(Exercise inputs begins)
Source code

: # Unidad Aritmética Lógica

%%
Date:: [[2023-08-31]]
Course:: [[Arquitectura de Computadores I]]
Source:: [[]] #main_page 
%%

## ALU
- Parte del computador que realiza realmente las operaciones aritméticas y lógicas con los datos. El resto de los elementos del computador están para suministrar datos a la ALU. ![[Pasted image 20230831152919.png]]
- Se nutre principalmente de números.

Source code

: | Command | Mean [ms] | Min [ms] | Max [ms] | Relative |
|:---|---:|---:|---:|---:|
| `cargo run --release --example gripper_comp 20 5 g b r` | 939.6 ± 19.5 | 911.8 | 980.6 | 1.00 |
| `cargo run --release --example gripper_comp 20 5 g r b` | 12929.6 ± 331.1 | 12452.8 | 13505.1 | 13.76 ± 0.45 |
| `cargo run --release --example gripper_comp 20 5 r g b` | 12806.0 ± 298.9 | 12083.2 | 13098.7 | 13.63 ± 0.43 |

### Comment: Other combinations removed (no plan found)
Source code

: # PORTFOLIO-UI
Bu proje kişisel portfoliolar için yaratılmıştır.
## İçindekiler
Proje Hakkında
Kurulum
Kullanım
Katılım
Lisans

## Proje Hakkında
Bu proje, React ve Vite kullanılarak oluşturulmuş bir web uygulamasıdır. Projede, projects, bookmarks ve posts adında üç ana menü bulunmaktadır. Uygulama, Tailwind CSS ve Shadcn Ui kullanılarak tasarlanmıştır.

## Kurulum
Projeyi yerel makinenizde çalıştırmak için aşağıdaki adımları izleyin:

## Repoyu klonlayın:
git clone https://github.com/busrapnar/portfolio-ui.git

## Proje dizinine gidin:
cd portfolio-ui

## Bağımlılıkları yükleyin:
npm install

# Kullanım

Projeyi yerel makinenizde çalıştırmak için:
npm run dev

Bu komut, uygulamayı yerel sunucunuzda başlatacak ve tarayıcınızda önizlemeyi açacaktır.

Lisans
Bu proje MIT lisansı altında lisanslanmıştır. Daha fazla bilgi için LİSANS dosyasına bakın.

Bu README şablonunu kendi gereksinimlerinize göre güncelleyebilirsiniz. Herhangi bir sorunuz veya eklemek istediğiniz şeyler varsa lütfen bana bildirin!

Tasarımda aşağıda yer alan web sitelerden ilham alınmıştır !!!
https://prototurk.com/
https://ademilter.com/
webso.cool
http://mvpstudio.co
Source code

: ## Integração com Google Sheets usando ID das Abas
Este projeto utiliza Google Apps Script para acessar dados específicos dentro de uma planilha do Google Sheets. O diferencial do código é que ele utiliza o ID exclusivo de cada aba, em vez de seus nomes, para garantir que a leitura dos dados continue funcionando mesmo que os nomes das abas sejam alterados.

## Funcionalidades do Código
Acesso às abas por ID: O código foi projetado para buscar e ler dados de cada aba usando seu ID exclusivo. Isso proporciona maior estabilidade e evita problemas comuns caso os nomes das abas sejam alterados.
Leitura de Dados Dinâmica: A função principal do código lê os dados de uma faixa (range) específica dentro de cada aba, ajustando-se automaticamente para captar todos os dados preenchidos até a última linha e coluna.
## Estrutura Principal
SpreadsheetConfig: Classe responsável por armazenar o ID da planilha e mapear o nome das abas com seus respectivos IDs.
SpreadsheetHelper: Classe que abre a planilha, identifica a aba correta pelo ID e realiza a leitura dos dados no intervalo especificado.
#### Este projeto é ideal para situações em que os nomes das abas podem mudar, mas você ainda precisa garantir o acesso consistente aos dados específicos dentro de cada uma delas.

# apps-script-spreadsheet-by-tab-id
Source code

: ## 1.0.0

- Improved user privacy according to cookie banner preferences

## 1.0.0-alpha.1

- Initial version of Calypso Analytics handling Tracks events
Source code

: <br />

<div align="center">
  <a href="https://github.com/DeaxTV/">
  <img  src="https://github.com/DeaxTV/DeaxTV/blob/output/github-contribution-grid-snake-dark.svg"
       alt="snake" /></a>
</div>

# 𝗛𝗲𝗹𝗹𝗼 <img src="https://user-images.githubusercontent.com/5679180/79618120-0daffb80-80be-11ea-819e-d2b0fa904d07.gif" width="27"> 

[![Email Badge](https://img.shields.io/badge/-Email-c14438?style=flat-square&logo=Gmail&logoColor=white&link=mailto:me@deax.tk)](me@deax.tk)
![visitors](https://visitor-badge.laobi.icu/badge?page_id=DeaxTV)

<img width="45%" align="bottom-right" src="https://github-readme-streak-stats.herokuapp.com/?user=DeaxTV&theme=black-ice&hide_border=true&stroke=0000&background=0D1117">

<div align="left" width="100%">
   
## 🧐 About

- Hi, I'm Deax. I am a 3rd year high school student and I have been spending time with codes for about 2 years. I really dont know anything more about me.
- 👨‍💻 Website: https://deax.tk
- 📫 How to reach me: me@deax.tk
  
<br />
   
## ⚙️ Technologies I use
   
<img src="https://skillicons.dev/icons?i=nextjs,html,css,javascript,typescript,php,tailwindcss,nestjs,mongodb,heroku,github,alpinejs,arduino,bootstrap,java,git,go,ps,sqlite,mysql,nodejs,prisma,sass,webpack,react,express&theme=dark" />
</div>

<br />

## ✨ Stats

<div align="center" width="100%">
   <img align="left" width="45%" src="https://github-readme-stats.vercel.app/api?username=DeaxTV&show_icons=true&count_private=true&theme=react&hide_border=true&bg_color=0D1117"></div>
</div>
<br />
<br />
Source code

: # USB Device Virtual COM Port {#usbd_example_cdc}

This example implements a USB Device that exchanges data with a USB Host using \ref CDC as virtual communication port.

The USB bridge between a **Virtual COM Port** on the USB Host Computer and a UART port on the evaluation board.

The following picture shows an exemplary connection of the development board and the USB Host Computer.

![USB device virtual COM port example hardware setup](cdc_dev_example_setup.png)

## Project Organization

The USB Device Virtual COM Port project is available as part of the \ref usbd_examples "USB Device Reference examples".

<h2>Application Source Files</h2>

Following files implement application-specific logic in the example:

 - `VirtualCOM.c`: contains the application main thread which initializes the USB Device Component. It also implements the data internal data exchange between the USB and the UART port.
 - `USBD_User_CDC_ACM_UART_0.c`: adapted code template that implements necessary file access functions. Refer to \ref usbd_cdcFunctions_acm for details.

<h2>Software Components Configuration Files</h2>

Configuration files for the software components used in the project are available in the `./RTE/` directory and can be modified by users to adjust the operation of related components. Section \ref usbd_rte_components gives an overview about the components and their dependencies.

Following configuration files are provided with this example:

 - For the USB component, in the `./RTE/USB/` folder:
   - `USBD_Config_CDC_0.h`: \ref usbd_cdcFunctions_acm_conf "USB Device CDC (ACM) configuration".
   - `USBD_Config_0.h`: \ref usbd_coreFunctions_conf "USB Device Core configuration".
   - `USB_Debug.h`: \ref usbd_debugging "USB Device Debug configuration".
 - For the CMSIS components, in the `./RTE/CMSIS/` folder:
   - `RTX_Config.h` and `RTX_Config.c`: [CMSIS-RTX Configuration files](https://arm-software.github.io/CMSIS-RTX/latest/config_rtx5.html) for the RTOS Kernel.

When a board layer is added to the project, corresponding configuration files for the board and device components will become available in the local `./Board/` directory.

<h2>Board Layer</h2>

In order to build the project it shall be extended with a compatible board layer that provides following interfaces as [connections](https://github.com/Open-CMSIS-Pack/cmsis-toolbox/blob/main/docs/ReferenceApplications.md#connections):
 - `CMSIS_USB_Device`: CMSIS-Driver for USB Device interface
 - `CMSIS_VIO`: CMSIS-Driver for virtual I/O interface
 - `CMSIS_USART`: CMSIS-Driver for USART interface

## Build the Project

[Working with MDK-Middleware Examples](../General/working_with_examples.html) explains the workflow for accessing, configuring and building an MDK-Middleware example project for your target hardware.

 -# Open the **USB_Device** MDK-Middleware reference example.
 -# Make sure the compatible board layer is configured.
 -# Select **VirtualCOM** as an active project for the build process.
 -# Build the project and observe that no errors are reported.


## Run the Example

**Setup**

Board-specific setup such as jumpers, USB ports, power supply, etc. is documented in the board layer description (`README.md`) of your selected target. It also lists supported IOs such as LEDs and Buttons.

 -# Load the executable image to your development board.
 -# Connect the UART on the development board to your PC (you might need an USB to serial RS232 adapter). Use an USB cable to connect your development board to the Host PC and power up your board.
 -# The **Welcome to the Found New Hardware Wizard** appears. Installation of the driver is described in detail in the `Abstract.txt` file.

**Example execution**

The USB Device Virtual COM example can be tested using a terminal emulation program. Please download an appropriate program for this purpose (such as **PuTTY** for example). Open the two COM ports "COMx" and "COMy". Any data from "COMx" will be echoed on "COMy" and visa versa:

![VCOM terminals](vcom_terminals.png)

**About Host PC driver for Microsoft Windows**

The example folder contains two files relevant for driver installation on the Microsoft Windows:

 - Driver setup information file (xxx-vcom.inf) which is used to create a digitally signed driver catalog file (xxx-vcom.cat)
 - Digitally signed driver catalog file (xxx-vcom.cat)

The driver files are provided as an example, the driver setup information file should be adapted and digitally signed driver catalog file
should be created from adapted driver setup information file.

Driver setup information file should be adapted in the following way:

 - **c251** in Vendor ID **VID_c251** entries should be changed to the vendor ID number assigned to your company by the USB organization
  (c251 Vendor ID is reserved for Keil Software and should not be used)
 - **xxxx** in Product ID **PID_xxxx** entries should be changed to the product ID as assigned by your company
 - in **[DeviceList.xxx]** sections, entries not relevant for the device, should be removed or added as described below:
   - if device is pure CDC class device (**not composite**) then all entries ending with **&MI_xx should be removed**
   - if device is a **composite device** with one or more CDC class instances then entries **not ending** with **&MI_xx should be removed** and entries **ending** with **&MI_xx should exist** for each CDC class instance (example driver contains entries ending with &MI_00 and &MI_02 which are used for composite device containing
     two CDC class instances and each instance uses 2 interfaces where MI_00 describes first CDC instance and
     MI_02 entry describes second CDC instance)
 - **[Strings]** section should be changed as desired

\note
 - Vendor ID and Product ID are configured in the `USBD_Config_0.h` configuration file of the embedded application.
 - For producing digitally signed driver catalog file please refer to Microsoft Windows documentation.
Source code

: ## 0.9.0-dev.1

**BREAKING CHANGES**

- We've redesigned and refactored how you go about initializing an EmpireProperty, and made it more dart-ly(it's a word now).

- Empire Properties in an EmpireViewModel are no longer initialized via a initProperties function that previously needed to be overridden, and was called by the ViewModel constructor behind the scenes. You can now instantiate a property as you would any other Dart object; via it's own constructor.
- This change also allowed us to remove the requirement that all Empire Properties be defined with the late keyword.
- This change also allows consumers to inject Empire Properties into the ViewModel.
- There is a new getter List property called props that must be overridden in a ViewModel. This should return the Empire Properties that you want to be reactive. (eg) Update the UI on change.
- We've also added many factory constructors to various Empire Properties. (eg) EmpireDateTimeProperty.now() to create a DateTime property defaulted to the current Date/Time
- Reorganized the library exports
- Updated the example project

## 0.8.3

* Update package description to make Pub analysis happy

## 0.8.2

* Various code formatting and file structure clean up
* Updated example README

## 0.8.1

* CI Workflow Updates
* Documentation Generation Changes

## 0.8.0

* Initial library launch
(Exercise inputs ends)
What is required –
In the entries above, identify each line that includes the string "nomes", then copy it.

Response –
Este projeto utiliza Google Apps Script para acessar dados específicos dentro de uma planilha do Google Sheets. O diferencial do código é que ele utiliza o ID exclusivo de cada aba, em vez de seus nomes, para garantir que a leitura dos dados continue funcionando mesmo que os nomes das abas sejam alterados.
Acesso às abas por ID: O código foi projetado para buscar e ler dados de cada aba usando seu ID exclusivo. Isso proporciona maior estabilidade e evita problemas comuns caso os nomes das abas sejam alterados.
#### Este projeto é ideal para situações em que os nomes das abas podem mudar, mas você ainda precisa garantir o acesso consistente aos dados específicos dentro de cada uma delas.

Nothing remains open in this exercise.